Watson, Farley & Williams has advised Golar LNG Group in respect of a US$155 million term facility and a US$20 million revolving facility for the financing of Indonesia’s first floating storage and regasification unit (FSRU) named Nusantara Regas Satu (formerly known as Khannur). This is also the first floating regasification facility in South East Asia. The FSRU is chartered to PT Nusantara Regas which is a joint-venture between Pertamina and Perusahaan Gas Negara and has a capacity of 500 million cubic feet per day. The vessel is Indonesian-flagged in compliance with Indonesian cabotage requirements. The facility was provided by a syndicate of lenders, including PT Bank Sumitomo Mitsui Indonesia, The Bank of Tokyo-Mitsubishi UFJ, Oversea-Chinese Banking Corporation Ltd and Standard Chartered Bank. Partner Andrew Nimmo led the transaction.
Watson, Farley & Williams has also acted for PTSC Asia Pacific Pte Ltd, a joint venture between PetroVietnam Technical Services Corporation and Yinson Holdings Berhad, in respect of a term loan facility of up to US$300 million to finance project costs in relation to the FPSO “PTSC LAM SON”. The facility was made available by Oversea-Chinese Banking Corporation Ltd (OCBC) and United Overseas Bank Ltd as mandated lead arrangers, with OCBC acting as facility agent and security agent. The FPSO is under conversion at Keppel Shipyard Ltd and will be operated on the Thang Long–Dong Do field offshore Vietnam by Lam Son JOC (a venture between Petronas Carigali Overseas Sdn Bhd and PetroVietnam Exploration Production Corporation). Partner Andrew Nimmo also led the transaction.
WongPartnership has acted for Keppel REIT Management Ltd (formerly known as K-REIT Asia Management Ltd), in its capacity as manager for Keppel REIT, in respect of the private placement of 40 million new units in Keppel REIT to raise gross proceeds of S$53.2 million (US$42.62m). In conjunction with the placement, the firm also acted for Keppel Corporation Ltd in respect of the sale of an aggregate of 75 million units in Keppel REIT to raise gross sale proceeds of S$99.75 million (US$80m). Barclays Bank PLC Singapore Branch was the placement agent. Partners Rachel Eng and Long Chee Shan led the transaction.
WongPartnership has also acted for Indonesia Stock Exchange listed PT Indofood Sukses Makmur Tbk in respect of its acquisition of a 14.95 percent stake in China Minzhong Food Corporation Ltd for approximately S$90 million (US$72.11m). Partners Mark Choy and Milton Toon led the transaction.

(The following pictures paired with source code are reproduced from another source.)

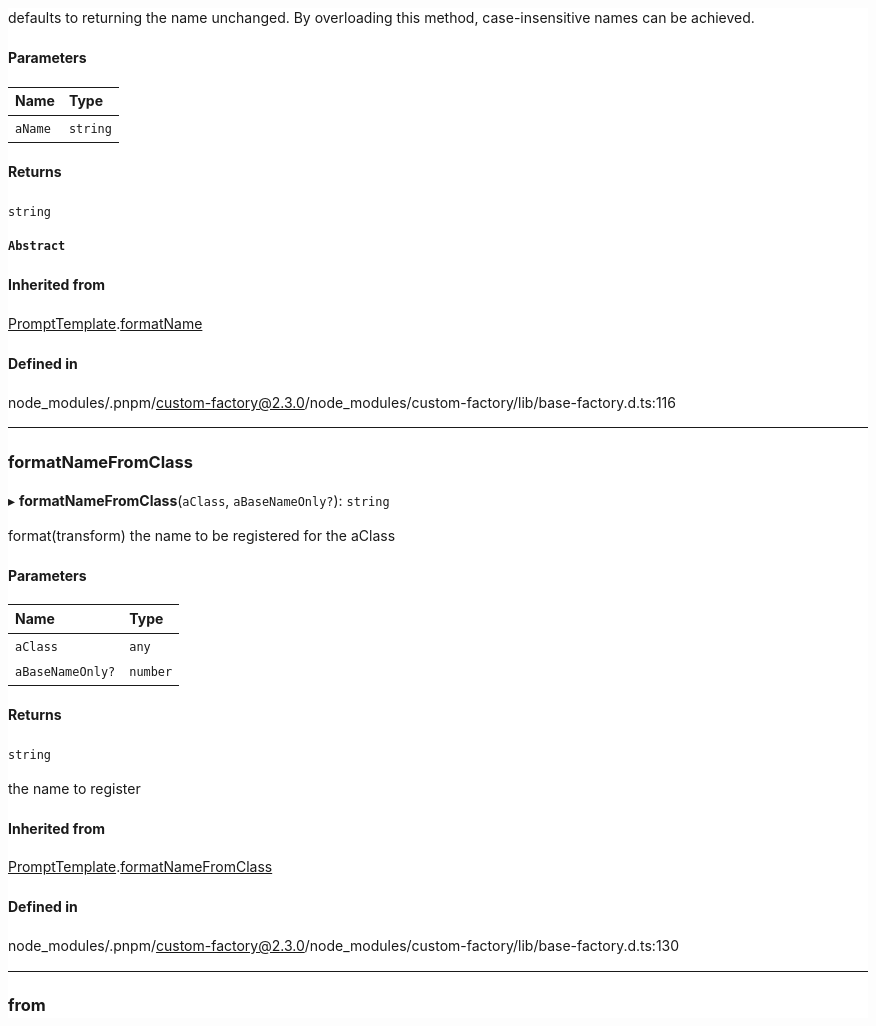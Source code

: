 defaults to returning the name unchanged. By overloading this method, case-insensitive names can be achieved.

#### Parameters

| Name | Type |
| :------ | :------ |
| `aName` | `string` |

#### Returns

`string`

**`Abstract`**

#### Inherited from

[PromptTemplate](PromptTemplate.md).[formatName](PromptTemplate.md#formatname)

#### Defined in

node_modules/.pnpm/custom-factory@2.3.0/node_modules/custom-factory/lib/base-factory.d.ts:116

___

### formatNameFromClass

▸ **formatNameFromClass**(`aClass`, `aBaseNameOnly?`): `string`

format(transform) the name to be registered for the aClass

#### Parameters

| Name | Type |
| :------ | :------ |
| `aClass` | `any` |
| `aBaseNameOnly?` | `number` |

#### Returns

`string`

the name to register

#### Inherited from

[PromptTemplate](PromptTemplate.md).[formatNameFromClass](PromptTemplate.md#formatnamefromclass)

#### Defined in

node_modules/.pnpm/custom-factory@2.3.0/node_modules/custom-factory/lib/base-factory.d.ts:130

___

### from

WongPartnership has acted for TCC Assets (TCCA) in respect of the takeover offer for Fraser & Neave (F&N) which closed on 18 February 2013. The takeover offer values F&N at approximately S$13.8 billion (US$11.15b). The bid by TCCA is the largest M&A transaction in South East Asia’s corporate history. Partners Ng Wai King, Andrew Ang, Annabelle Yip, Audrey Chng, Teo Hsiao-Huey and Ameera Ashraf led the transaction.